> [Records to process]:

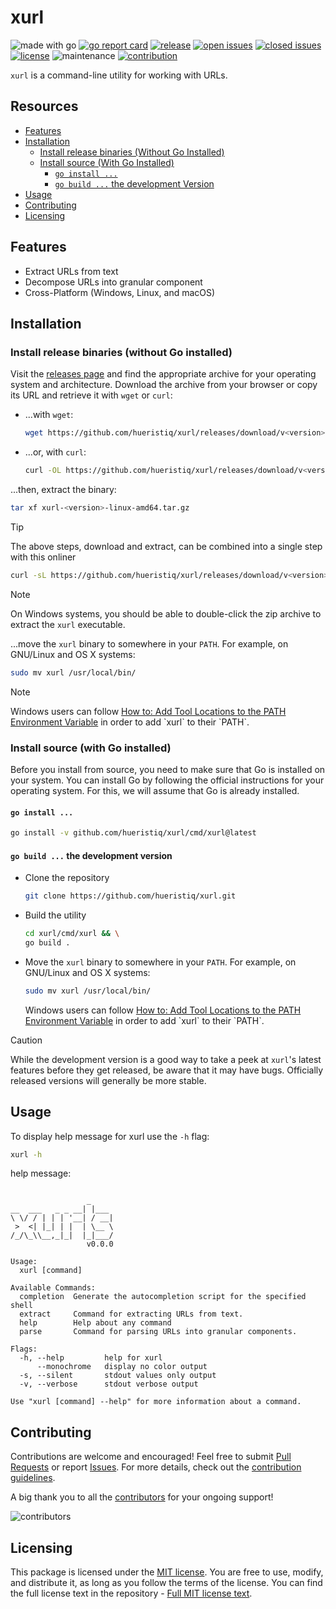 # xurl

![made with go](https://img.shields.io/badge/made%20with-Go-1E90FF.svg) [![go report card](https://goreportcard.com/badge/github.com/hueristiq/xurl)](https://goreportcard.com/report/github.com/hueristiq/xurl) [![release](https://img.shields.io/github/release/hueristiq/xurl?style=flat&color=1E90FF)](https://github.com/hueristiq/xurl/releases) [![open issues](https://img.shields.io/github/issues-raw/hueristiq/xurl.svg?style=flat&color=1E90FF)](https://github.com/hueristiq/xurl/issues?q=is:issue+is:open) [![closed issues](https://img.shields.io/github/issues-closed-raw/hueristiq/xurl.svg?style=flat&color=1E90FF)](https://github.com/hueristiq/xurl/issues?q=is:issue+is:closed) [![license](https://img.shields.io/badge/license-MIT-gray.svg?color=1E90FF)](https://github.com/hueristiq/xurl/blob/master/LICENSE) ![maintenance](https://img.shields.io/badge/maintained%3F-yes-1E90FF.svg) [![contribution](https://img.shields.io/badge/contributions-welcome-1E90FF.svg)](https://github.com/hueristiq/xurl/blob/master/CONTRIBUTING.md)

`xurl` is a command-line utility for working with URLs.

## Resources

- [Features](#features)
- [Installation](#installation)
	- [Install release binaries (Without Go Installed)](#install-release-binaries-without-go-installed)
	- [Install source (With Go Installed)](#install-source-with-go-installed)
		- [`go install ...`](#go-install)
		- [`go build ...` the development Version](#go-build--the-development-version)
- [Usage](#usage)
- [Contributing](#contributing)
- [Licensing](#licensing)

## Features

- Extract URLs from text
- Decompose URLs into granular component
- Cross-Platform (Windows, Linux, and macOS)

## Installation

### Install release binaries (without Go installed)

Visit the [releases page](https://github.com/hueristiq/xurl/releases) and find the appropriate archive for your operating system and architecture. Download the archive from your browser or copy its URL and retrieve it with `wget` or `curl`:

- ...with `wget`:

	```bash
	wget https://github.com/hueristiq/xurl/releases/download/v<version>/xurl-<version>-linux-amd64.tar.gz
	```

- ...or, with `curl`:

	```bash
	curl -OL https://github.com/hueristiq/xurl/releases/download/v<version>/xurl-<version>-linux-amd64.tar.gz
	```

...then, extract the binary:

```bash
tar xf xurl-<version>-linux-amd64.tar.gz
```

> [!TIP]
> The above steps, download and extract, can be combined into a single step with this onliner
> 
> ```bash
> curl -sL https://github.com/hueristiq/xurl/releases/download/v<version>/xurl-<version>-linux-amd64.tar.gz | tar -xzv
> ```

> [!NOTE]
> On Windows systems, you should be able to double-click the zip archive to extract the `xurl` executable.

...move the `xurl` binary to somewhere in your `PATH`. For example, on GNU/Linux and OS X systems:

```bash
sudo mv xurl /usr/local/bin/
```

> [!NOTE]
> Windows users can follow [How to: Add Tool Locations to the PATH Environment Variable](https://msdn.microsoft.com/en-us/library/office/ee537574(v=office.14).aspx) in order to add `xurl` to their `PATH`.

### Install source (with Go installed)

Before you install from source, you need to make sure that Go is installed on your system. You can install Go by following the official instructions for your operating system. For this, we will assume that Go is already installed.

#### `go install ...`

```bash
go install -v github.com/hueristiq/xurl/cmd/xurl@latest
```

#### `go build ...` the development version

- Clone the repository

	```bash
	git clone https://github.com/hueristiq/xurl.git 
	```

- Build the utility

	```bash
	cd xurl/cmd/xurl && \
	go build .
	```

- Move the `xurl` binary to somewhere in your `PATH`. For example, on GNU/Linux and OS X systems:

	```bash
	sudo mv xurl /usr/local/bin/
	```

	Windows users can follow [How to: Add Tool Locations to the PATH Environment Variable](https://msdn.microsoft.com/en-us/library/office/ee537574(v=office.14).aspx) in order to add `xurl` to their `PATH`.


> [!CAUTION]
> While the development version is a good way to take a peek at `xurl`'s latest features before they get released, be aware that it may have bugs. Officially released versions will generally be more stable.

## Usage

To display help message for xurl use the `-h` flag:

```bash
xurl -h
```

help message:

```text

                 _
__  ___   _ _ __| |___
\ \/ / | | | '__| / __|
 >  <| |_| | |  | \__ \
/_/\_\\__,_|_|  |_|___/
                 v0.0.0

Usage:
  xurl [command]

Available Commands:
  completion  Generate the autocompletion script for the specified shell
  extract     Command for extracting URLs from text.
  help        Help about any command
  parse       Command for parsing URLs into granular components.

Flags:
  -h, --help         help for xurl
      --monochrome   display no color output
  -s, --silent       stdout values only output
  -v, --verbose      stdout verbose output

Use "xurl [command] --help" for more information about a command.

```

## Contributing

Contributions are welcome and encouraged! Feel free to submit [Pull Requests](https://github.com/hueristiq/xurl/pulls) or report [Issues](https://github.com/hueristiq/xurl/issues). For more details, check out the [contribution guidelines](https://github.com/hueristiq/xurl/blob/master/CONTRIBUTING.md).

A big thank you to all the [contributors](https://github.com/hueristiq/xurl/graphs/contributors) for your ongoing support!

![contributors](https://contrib.rocks/image?repo=hueristiq/xurl&max=500)

## Licensing

This package is licensed under the [MIT license](https://opensource.org/license/mit). You are free to use, modify, and distribute it, as long as you follow the terms of the license. You can find the full license text in the repository - [Full MIT license text](https://github.com/hueristiq/xurl/blob/master/LICENSE).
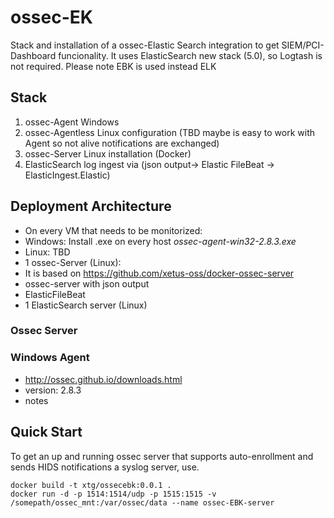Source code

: # ossec-EK
Stack and installation of a ossec-Elastic Search integration to get SIEM/PCI-Dashboard funcionality. 
It uses ElasticSearch new stack (5.0), so Logtash is not required. Please note EBK is used instead ELK

## Stack
1. ossec-Agent Windows  
2. ossec-Agentless Linux configuration  (TBD maybe is easy to work with Agent so not alive notifications are exchanged)
2. ossec-Server Linux installation (Docker)
3. ElasticSearch log ingest via (json output-> Elastic FileBeat -> ElasticIngest.Elastic)

## Deployment Architecture
* On every VM that needs to be monitorized:
 * Windows: Install .exe on every host _ossec-agent-win32-2.8.3.exe_
 * Linux: TBD
* 1 ossec-Server (Linux):  
 * It is based on https://github.com/xetus-oss/docker-ossec-server
 * ossec-server with json output
 * ElasticFileBeat
* 1 ElasticSearch server (Linux)


### Ossec Server

### Windows Agent
- http://ossec.github.io/downloads.html
- version: 2.8.3
- notes

## Quick Start

To get an up and running ossec server that supports auto-enrollment and sends HIDS notifications a syslog server, use.

```
docker build -t xtg/ossecebk:0.0.1 .
docker run -d -p 1514:1514/udp -p 1515:1515 -v /somepath/ossec_mnt:/var/ossec/data --name ossec-EBK-server
```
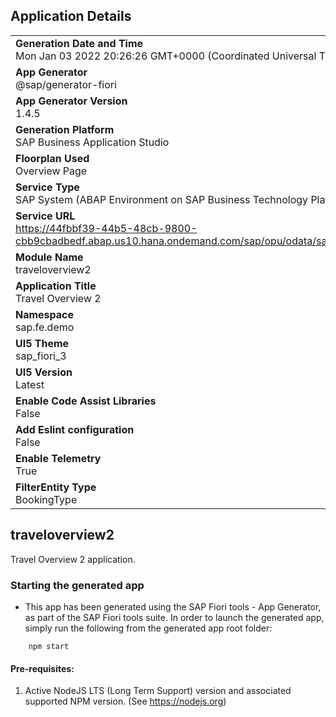 ## Application Details
|               |
| ------------- |
|**Generation Date and Time**<br>Mon Jan 03 2022 20:26:26 GMT+0000 (Coordinated Universal Time)|
|**App Generator**<br>@sap/generator-fiori|
|**App Generator Version**<br>1.4.5|
|**Generation Platform**<br>SAP Business Application Studio|
|**Floorplan Used**<br>Overview Page|
|**Service Type**<br>SAP System (ABAP Environment on SAP Business Technology Platform)|
|**Service URL**<br>https://44fbbf39-44b5-48cb-9800-cbb9cbadbedf.abap.us10.hana.ondemand.com/sap/opu/odata/sap/ZUI_FE_BOOKING_000294_O2/
|**Module Name**<br>traveloverview2|
|**Application Title**<br>Travel Overview 2|
|**Namespace**<br>sap.fe.demo|
|**UI5 Theme**<br>sap_fiori_3|
|**UI5 Version**<br>Latest|
|**Enable Code Assist Libraries**<br>False|
|**Add Eslint configuration**<br>False|
|**Enable Telemetry**<br>True|
|**FilterEntity Type**<br>BookingType|

## traveloverview2

Travel Overview 2 application.

### Starting the generated app

-   This app has been generated using the SAP Fiori tools - App Generator, as part of the SAP Fiori tools suite.  In order to launch the generated app, simply run the following from the generated app root folder:

```
    npm start
```

#### Pre-requisites:

1. Active NodeJS LTS (Long Term Support) version and associated supported NPM version.  (See https://nodejs.org)


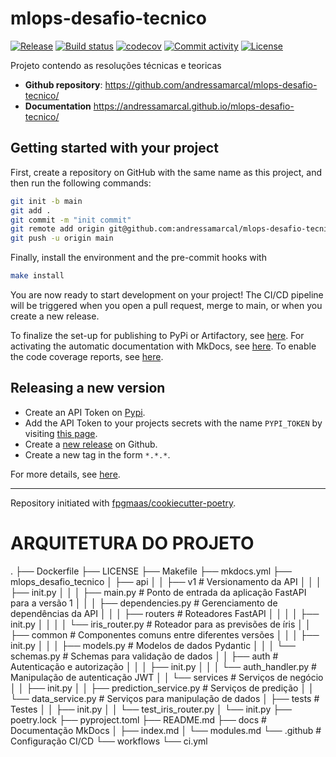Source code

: # mlops-desafio-tecnico

[![Release](https://img.shields.io/github/v/release/andressamarcal/mlops-desafio-tecnico)](https://img.shields.io/github/v/release/andressamarcal/mlops-desafio-tecnico)
[![Build status](https://img.shields.io/github/actions/workflow/status/andressamarcal/mlops-desafio-tecnico/main.yml?branch=main)](https://github.com/andressamarcal/mlops-desafio-tecnico/actions/workflows/main.yml?query=branch%3Amain)
[![codecov](https://codecov.io/gh/andressamarcal/mlops-desafio-tecnico/branch/main/graph/badge.svg)](https://codecov.io/gh/andressamarcal/mlops-desafio-tecnico)
[![Commit activity](https://img.shields.io/github/commit-activity/m/andressamarcal/mlops-desafio-tecnico)](https://img.shields.io/github/commit-activity/m/andressamarcal/mlops-desafio-tecnico)
[![License](https://img.shields.io/github/license/andressamarcal/mlops-desafio-tecnico)](https://img.shields.io/github/license/andressamarcal/mlops-desafio-tecnico)

Projeto contendo as resoluções técnicas e teoricas

- **Github repository**: <https://github.com/andressamarcal/mlops-desafio-tecnico/>
- **Documentation** <https://andressamarcal.github.io/mlops-desafio-tecnico/>

## Getting started with your project

First, create a repository on GitHub with the same name as this project, and then run the following commands:

```bash
git init -b main
git add .
git commit -m "init commit"
git remote add origin git@github.com:andressamarcal/mlops-desafio-tecnico.git
git push -u origin main
```

Finally, install the environment and the pre-commit hooks with

```bash
make install
```

You are now ready to start development on your project!
The CI/CD pipeline will be triggered when you open a pull request, merge to main, or when you create a new release.

To finalize the set-up for publishing to PyPi or Artifactory, see [here](https://fpgmaas.github.io/cookiecutter-poetry/features/publishing/#set-up-for-pypi).
For activating the automatic documentation with MkDocs, see [here](https://fpgmaas.github.io/cookiecutter-poetry/features/mkdocs/#enabling-the-documentation-on-github).
To enable the code coverage reports, see [here](https://fpgmaas.github.io/cookiecutter-poetry/features/codecov/).

## Releasing a new version

- Create an API Token on [Pypi](https://pypi.org/).
- Add the API Token to your projects secrets with the name `PYPI_TOKEN` by visiting [this page](https://github.com/andressamarcal/mlops-desafio-tecnico/settings/secrets/actions/new).
- Create a [new release](https://github.com/andressamarcal/mlops-desafio-tecnico/releases/new) on Github.
- Create a new tag in the form `*.*.*`.

For more details, see [here](https://fpgmaas.github.io/cookiecutter-poetry/features/cicd/#how-to-trigger-a-release).

---

Repository initiated with [fpgmaas/cookiecutter-poetry](https://github.com/fpgmaas/cookiecutter-poetry).

# ARQUITETURA DO PROJETO

.
├── Dockerfile
├── LICENSE
├── Makefile
├── mkdocs.yml
├── mlops_desafio_tecnico
│ ├── api
│ │ ├── v1 # Versionamento da API
│ │ │ ├── init.py
│ │ │ ├── main.py # Ponto de entrada da aplicação FastAPI para a versão 1
│ │ │ ├── dependencies.py # Gerenciamento de dependências da API
│ │ │ ├── routers # Roteadores FastAPI
│ │ │ │ ├── init.py
│ │ │ │ └── iris_router.py # Roteador para as previsões de íris
│ │ ├── common # Componentes comuns entre diferentes versões
│ │ │ ├── init.py
│ │ │ ├── models.py # Modelos de dados Pydantic
│ │ │ └── schemas.py # Schemas para validação de dados
│ │ ├── auth # Autenticação e autorização
│ │ │ ├── init.py
│ │ │ └── auth_handler.py # Manipulação de autenticação JWT
│ │ └── services # Serviços de negócio
│ │ ├── init.py
│ │ ├── prediction_service.py # Serviços de predição
│ │ └── data_service.py # Serviços para manipulação de dados
│ ├── tests # Testes
│ │ ├── init.py
│ │ └── test_iris_router.py
│ └── init.py
├── poetry.lock
├── pyproject.toml
├── README.md
├── docs # Documentação MkDocs
│ ├── index.md
│ └── modules.md
└── .github # Configuração CI/CD
└── workflows
└── ci.yml
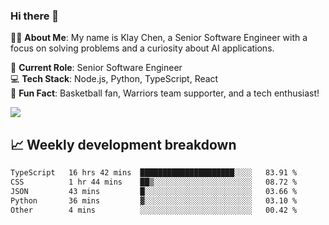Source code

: ### Hi there 👋

👨‍💻 **About Me**: My name is Klay Chen, a Senior Software Engineer with a focus on solving problems and a curiosity about AI applications.

💼 **Current Role**: Senior Software Engineer  
💻 **Tech Stack**: Node.js, Python, TypeScript, React  
🏀 **Fun Fact**: Basketball fan, Warriors team supporter, and a tech enthusiast!

<img align="center" src="https://github-readme-stats.vercel.app/api?username=nameczz&show_icons=true&hide_title=true&theme=dracula" />

## 📈 Weekly development breakdown

<!--START_SECTION:waka-->

```txt
TypeScript   16 hrs 42 mins  █████████████████████░░░░   83.91 %
CSS          1 hr 44 mins    ██▒░░░░░░░░░░░░░░░░░░░░░░   08.72 %
JSON         43 mins         █░░░░░░░░░░░░░░░░░░░░░░░░   03.66 %
Python       36 mins         ▓░░░░░░░░░░░░░░░░░░░░░░░░   03.10 %
Other        4 mins          ░░░░░░░░░░░░░░░░░░░░░░░░░   00.42 %
```

<!--END_SECTION:waka-->
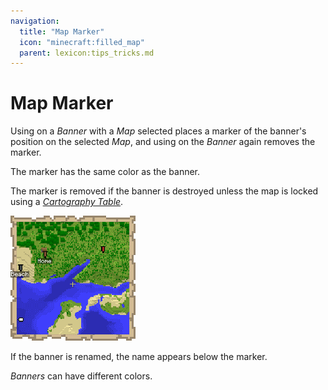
 ```yaml
---
navigation:
  title: "Map Marker"
  icon: "minecraft:filled_map"
  parent: lexicon:tips_tricks.md
---
```


# Map Marker

Using on a *Banner* with a *Map* selected places a marker of the banner's position on the selected *Map*, and using on the *Banner* again removes the marker. 

The marker has the same color as the banner. 

The marker is removed if the banner is destroyed unless the map is locked using a [*Cartography Table*](../useables/cartography_table.md).



![](map_marker.png)


If the banner is renamed, the name appears below the marker.

<Recipe id="minecraft:map" />

<Recipe id="minecraft:cartography_table" />

*Banners* can have different colors.

<Recipe id="minecraft:light_blue_banner" />

<Recipe id="minecraft:red_banner" />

> [Brief]:
Look through the material above and print exactly the lines from the one containing "A big thank" to the one containing "## Licensing", both included, and nothing more.

> [Solved exercise]:
A big thank you to all the [contributors](https://github.com/hueristiq/xurl/graphs/contributors) for your ongoing support!

![contributors](https://contrib.rocks/image?repo=hueristiq/xurl&max=500)

## Licensing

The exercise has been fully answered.